EXERCISE DATA section start

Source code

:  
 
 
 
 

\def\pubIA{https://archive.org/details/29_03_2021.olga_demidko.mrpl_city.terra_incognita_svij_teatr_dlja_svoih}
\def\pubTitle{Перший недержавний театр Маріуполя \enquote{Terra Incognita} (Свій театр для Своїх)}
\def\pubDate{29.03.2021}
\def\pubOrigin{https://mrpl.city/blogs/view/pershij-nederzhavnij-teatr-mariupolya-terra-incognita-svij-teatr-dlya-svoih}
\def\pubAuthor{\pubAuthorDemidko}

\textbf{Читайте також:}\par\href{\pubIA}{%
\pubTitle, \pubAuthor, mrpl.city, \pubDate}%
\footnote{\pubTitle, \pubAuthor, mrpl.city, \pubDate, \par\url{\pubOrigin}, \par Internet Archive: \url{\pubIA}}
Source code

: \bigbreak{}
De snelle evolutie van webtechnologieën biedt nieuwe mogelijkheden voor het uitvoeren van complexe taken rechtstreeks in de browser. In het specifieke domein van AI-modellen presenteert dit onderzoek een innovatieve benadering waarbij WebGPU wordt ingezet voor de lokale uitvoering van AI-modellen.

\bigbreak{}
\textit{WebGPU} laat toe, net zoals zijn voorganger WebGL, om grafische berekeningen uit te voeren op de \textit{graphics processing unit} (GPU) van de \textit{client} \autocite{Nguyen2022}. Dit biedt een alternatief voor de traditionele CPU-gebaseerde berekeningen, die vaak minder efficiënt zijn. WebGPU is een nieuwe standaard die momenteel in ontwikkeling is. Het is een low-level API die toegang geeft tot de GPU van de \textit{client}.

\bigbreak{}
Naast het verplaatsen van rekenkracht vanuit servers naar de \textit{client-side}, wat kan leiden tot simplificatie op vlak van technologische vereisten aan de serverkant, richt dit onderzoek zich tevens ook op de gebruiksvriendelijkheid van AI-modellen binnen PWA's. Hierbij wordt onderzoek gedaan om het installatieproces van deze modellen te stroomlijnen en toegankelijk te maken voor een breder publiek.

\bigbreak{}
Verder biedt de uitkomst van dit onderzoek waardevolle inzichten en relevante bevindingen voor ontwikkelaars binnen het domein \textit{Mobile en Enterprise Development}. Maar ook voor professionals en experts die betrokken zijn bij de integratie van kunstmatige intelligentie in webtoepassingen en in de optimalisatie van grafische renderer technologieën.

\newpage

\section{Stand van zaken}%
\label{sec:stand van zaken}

EXERCISE DATA section end

REQUIREMENT:
Only the number is wanted: how many lines in the listing hold "zaken"?

SOLUTION TO THIS TASK:
2